Last week, a friend texted me with a question: He had found a nice restored Cub, but like so many J-3s, it didn’t have an electrical system. It had a C-85 upgrade with the accessory case that can’t be converted to electric start. So hand propping would be the only option.
“What do you think of the balance between purity and safety with something like that?” he wanted to know. After giving this some thought for, oh, maybe 14 nanoseconds, I told him there’s really no balance here. To hell with propping. Now I happen to own a non-electrical system Cub so I have to prop it; no choice. But this has nothing to do with tradition or aeronautical purity and everything to do with the fact that I’m just a cheap bastard. It could be converted to electric start and I’d do that if I had a spare 12 grand or whatever it costs. But I could never see the cost/value because even if I could crank the old girl with a battery, I still can’t go very far in it. It doesn’t make the airplane much more practical.
Propping, I have found after having done a lot of it, is something between an acquired taste and a 50-50 chance of having an ambulance summoned to the hangar alley. Yeah, sure, it can be done safely, but there’s always risk of it going south when you least expect it. I went all Steven Spielberg on it and made a movie about it once. I’ve never found any particular Zen in swinging a prop by hand, revealing, perhaps, that I’m just an unromantic lughead with no feel for the spiritual aspects of flight. Pulling a few blades doesn’t help me get my head in the game for the magic that’s about to ensue. It’s just a chore, a physical prelude. While being a cheap screw is one argument for having no electrical system, there actually is a better one. For the owner or organization restoring and/or flying a museum piece, it makes sense to keep modernity at bay so the progress doesn’t intrude on the dream preserved in amber.
The best compromise I’ve seen in the service of this goal was in the Collings Foundation’s B-24. Entering the flight deck, which is quite expansive, the panel looks like straight-up 1943. But one of the instrument sub-panels is cleverly removable, revealing a Garmin 530 hiding behind it. By now, they may have upgraded that, but I thought the solution was a nice bow to history without eroding safety. I’ve been in a few Mustang cockpits that have a version of this approach. One I saw had a large glass display of some kind center panel. It was jarring and defeated the point of flying the thing to airshows so people could see what World War II fighters looked like.
We have this argument all the time in the world of motorcycles, mostly related to ABS. For almost 20 years, ABS has been required for new cars and it has certainly paid off in fewer accidents, especially when wet roads are involved. Yet some crusty riders—and a few new ones, too—don’t want the option. “I can stop shorter without it,” goes the argument.

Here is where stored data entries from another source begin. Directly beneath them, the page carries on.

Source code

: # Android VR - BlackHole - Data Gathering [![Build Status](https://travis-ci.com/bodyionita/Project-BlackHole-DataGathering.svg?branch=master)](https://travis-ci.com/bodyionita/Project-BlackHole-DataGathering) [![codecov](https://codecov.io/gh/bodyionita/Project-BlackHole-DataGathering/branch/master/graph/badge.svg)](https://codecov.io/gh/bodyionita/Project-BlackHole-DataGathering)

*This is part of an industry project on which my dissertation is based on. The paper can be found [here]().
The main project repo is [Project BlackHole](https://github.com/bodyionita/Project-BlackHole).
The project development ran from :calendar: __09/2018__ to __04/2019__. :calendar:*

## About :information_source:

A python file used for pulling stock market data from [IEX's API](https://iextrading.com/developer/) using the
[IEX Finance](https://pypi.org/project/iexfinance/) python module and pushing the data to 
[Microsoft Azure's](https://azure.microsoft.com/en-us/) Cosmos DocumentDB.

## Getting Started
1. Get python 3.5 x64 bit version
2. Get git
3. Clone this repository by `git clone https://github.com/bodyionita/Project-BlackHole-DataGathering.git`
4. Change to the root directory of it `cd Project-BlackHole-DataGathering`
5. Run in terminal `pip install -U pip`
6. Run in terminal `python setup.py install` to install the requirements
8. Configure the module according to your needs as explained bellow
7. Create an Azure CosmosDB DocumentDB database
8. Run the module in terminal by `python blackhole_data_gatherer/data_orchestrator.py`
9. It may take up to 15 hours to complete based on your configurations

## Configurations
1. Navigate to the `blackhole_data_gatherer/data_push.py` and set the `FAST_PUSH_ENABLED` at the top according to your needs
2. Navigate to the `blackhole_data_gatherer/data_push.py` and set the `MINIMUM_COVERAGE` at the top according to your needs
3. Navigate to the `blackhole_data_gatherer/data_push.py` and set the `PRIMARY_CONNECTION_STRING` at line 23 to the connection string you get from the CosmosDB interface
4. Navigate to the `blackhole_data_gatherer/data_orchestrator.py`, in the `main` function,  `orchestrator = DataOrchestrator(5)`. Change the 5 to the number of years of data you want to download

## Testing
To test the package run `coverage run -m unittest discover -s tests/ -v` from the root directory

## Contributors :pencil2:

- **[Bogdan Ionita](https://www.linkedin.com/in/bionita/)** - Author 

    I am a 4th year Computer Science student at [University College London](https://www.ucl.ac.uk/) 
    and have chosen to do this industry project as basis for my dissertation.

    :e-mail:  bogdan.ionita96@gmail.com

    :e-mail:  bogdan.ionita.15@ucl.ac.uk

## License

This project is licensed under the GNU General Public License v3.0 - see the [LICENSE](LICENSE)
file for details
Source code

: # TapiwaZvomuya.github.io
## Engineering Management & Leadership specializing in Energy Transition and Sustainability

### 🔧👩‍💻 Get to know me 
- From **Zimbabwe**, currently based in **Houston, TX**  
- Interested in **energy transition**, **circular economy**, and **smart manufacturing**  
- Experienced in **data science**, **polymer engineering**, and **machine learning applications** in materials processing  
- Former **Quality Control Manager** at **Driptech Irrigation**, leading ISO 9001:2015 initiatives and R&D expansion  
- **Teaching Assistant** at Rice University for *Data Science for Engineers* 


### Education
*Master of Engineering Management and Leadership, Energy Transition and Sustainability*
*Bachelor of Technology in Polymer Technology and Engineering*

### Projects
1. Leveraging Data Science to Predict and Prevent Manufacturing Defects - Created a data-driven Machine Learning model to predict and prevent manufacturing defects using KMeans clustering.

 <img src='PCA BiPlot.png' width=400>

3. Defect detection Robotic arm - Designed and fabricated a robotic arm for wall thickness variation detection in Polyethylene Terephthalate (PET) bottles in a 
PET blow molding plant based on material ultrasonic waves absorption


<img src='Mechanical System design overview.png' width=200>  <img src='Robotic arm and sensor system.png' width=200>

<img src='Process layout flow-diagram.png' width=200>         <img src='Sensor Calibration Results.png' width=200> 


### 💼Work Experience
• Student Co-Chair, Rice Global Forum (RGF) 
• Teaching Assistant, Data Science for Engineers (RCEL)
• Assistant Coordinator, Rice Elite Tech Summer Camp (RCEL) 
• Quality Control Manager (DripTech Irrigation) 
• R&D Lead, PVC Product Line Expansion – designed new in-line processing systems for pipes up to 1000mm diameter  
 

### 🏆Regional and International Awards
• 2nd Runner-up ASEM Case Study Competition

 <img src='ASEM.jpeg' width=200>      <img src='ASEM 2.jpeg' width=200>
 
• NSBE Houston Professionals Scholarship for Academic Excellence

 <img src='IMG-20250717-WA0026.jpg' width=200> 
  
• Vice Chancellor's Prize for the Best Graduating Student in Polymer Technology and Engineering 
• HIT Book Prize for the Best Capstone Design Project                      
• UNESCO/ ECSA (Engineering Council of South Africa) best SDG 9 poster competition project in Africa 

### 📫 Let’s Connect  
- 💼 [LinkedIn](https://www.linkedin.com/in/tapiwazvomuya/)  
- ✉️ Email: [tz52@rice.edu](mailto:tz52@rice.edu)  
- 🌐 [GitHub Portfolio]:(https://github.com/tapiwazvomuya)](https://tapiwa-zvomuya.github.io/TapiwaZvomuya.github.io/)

Perversely, this is true in the laboratory attempt on a clean, dry road where you know what’s coming. But when a deer hurtles out of the brush and your plan turns to crap, ABS is the difference between stopping and low siding into a ditch. But not having it does maintain the purity of hand-eye-hydraulics without some pesky relief valve bollexing up the fun. Perhaps there’s something satisfying about a crash unencumbered by the vulgar intrusion of anything related to, you know, progress.
Purity came around again this week when I was interviewing Noah Forden and Brenda Cowlishaw for this week’s video on the Gordon Bennett balloon race. Some of the balloonists chose not to equip with ADS-B, mostly for the expense and power drain because we are, after all, talking about battery-operated systems that have to last for 60 to 80 hours. But what about the purity thing, I asked. Sure, some of the older guys, Noah said. They want to slip through the dark unnoticed so their competitors won’t see what tricks they’re up to. But I tell ya what, if I was flying a balloon through the dark of night for three or four days, I’d want it to be the electronic equivalent of a Christmas tree, purity be damned.
But gas ballooning is the sport of kings compared to owning a ratty old Cub with no electrical system. So much as I might like my own hydrogen balloon, equipping it with ADS-B is a choice I won’t have to make.